Sanssouci: Vorschlag
■ Braschs „Mercedes“
Wie eine verhüllte Skulptur steht der Fetisch am Anfang da. Ein Endlosfilm mit vorbeifahrenden Autos flackert über das verdeckende Leintuch. Der Fetisch entpuppt sich auch als statusträchtiges Vehikel – es ist ein Mercedes. Er dient in Thomas Braschs gleichnamigem Stück als Projektionsfläche für die Lebensträume der Wohlstandsgesellschaft. Die sie träumen, stehen nicht auf der Sonnenseite: Der Autonarr Sakko ist seit zwei Jahren arbeitslos, Oi arbeitet in Gelegenheitsjobs. Ein offenstehendes Nobelauto am Straßenrand scheint für das Pärchen die Ausbruchsmöglichkeit aus Langeweile und Tristesse zu sein. Doch am Ende der Reise steht das Desaster.
Regisseur und Sakko-Darsteller Rafael Forderer hat das elf Jahre alte Stück um ein gutes Viertel gekürzt. Sämtliche Zwischentexte, in denen Brasch die Schauspieler aus den Rollen aussteigen und ihre Figuren bemüht philosophieren läßt, fielen der Schere zum Opfer. Ebenso die kryptischen Anspielungen auf eine RAF-Entführung, als die beiden Straßenkinder einen Toten finden. Abgespeckt präsentiert das Werkchen allerdings um so deutlicher seine Schwächen. Ohne bedeutungsschwangeres Begleitgrün bleibt kaum mehr übrig als ein reichlich eindimensionaler Sozialcomic mit leicht surrealer Story: der Zustand des Sich- überflüssig-Fühlens in flott reduzierter Industriesprache als Rollenfutter für die Schauspieler. Hier kann sich die Inszenierung des Theaters Pompadur durchaus sehen lassen. Serafina macht aus der Hobbyhure Oi eine fleischige Person, deren überschwenglich laute Lebenslust nur mühsam die Leere hinter der lachenden Fassade verdeckt. Rafael Forderers Sakko ist ein verklemmter Streetboy, der sich vehement dagegen wehrt, erwachsen zu werden.
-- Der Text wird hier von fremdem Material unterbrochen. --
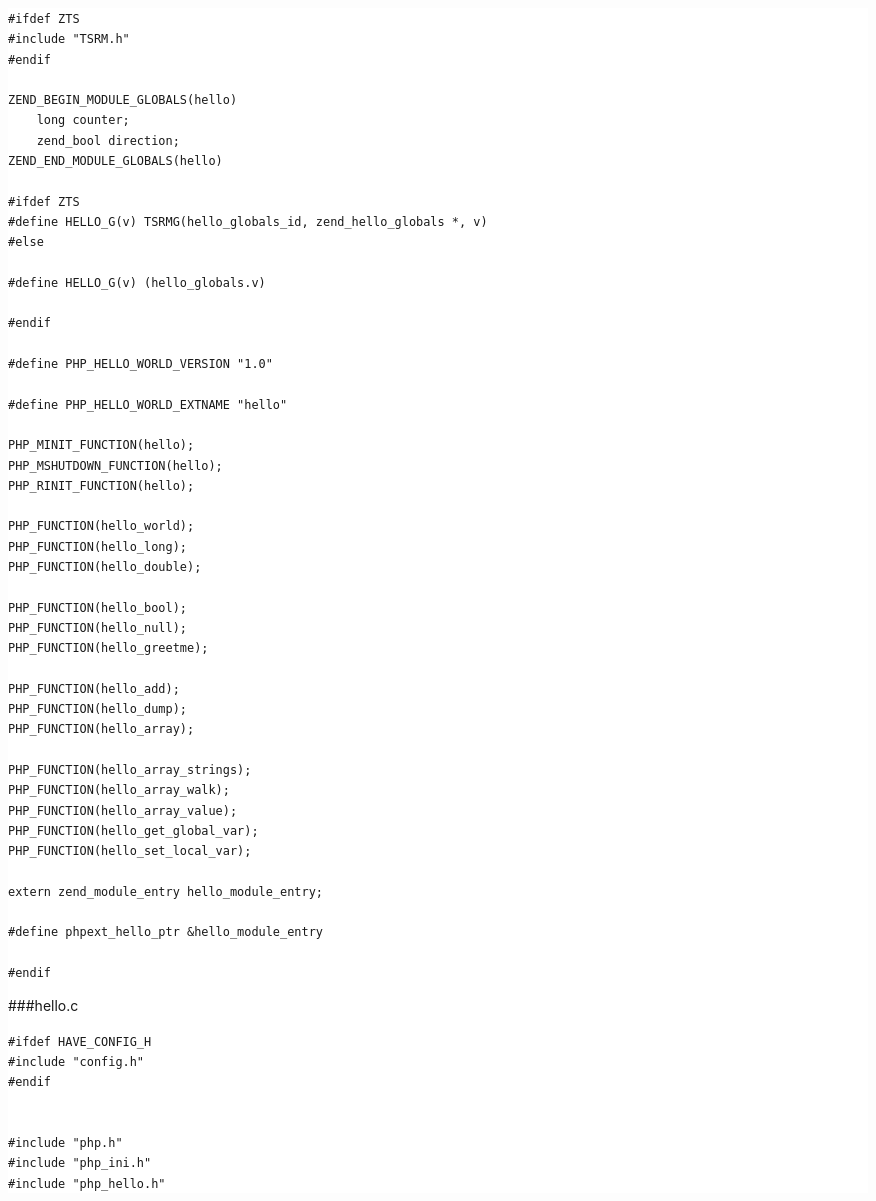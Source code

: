 	#ifdef ZTS
	#include "TSRM.h"
	#endif

	ZEND_BEGIN_MODULE_GLOBALS(hello)
	    long counter;
	    zend_bool direction;
	ZEND_END_MODULE_GLOBALS(hello)

	#ifdef ZTS
	#define HELLO_G(v) TSRMG(hello_globals_id, zend_hello_globals *, v)
	#else

	#define HELLO_G(v) (hello_globals.v)

	#endif

	#define PHP_HELLO_WORLD_VERSION "1.0"

	#define PHP_HELLO_WORLD_EXTNAME "hello"

	PHP_MINIT_FUNCTION(hello);
	PHP_MSHUTDOWN_FUNCTION(hello);
	PHP_RINIT_FUNCTION(hello);

	PHP_FUNCTION(hello_world);
	PHP_FUNCTION(hello_long);
	PHP_FUNCTION(hello_double);

	PHP_FUNCTION(hello_bool);
	PHP_FUNCTION(hello_null);
	PHP_FUNCTION(hello_greetme);

	PHP_FUNCTION(hello_add);
	PHP_FUNCTION(hello_dump);
	PHP_FUNCTION(hello_array);

	PHP_FUNCTION(hello_array_strings);
	PHP_FUNCTION(hello_array_walk);
	PHP_FUNCTION(hello_array_value);
	PHP_FUNCTION(hello_get_global_var);
	PHP_FUNCTION(hello_set_local_var);

	extern zend_module_entry hello_module_entry;

	#define phpext_hello_ptr &hello_module_entry

	#endif

###hello.c

	#ifdef HAVE_CONFIG_H
	#include "config.h"
	#endif

 
	#include "php.h"
	#include "php_ini.h"
	#include "php_hello.h"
Als Regisseur konzentriert sich Forderer gänzlich auf die Beziehung seiner Protagonisten. Hat er schon aus dem Text alles Beiwerk gestrichen, so fehlt auch in der Umsetzung folgerichtig jegliche Ausschmückung. Eine Wippe mit großem Stern und ein Autoreifen sind die einzigen Requisiten. Die Geschichte wird holzschnittartig als Stationendrama erzählt. Das funktioniert vor allem deshalb, weil das Ensemble bei Inszenierung und Spiel die eigenen Möglichkeiten richtig einschätzt. So ergibt sich ein leidlich unterhaltsames, stellenweise dichtes Psychogramm eines Annäherungsversuchs zweier Außenseiter. Mehr aber auch nicht. Gerd Hartmann
Theater Pompadur, „Mercedes“ von Thomas Brasch, 25.–27.11. und 1.–3.12. im Checkpoint, 9./10. und 16./17.12. im Acud, jeweils um 20 Uhr.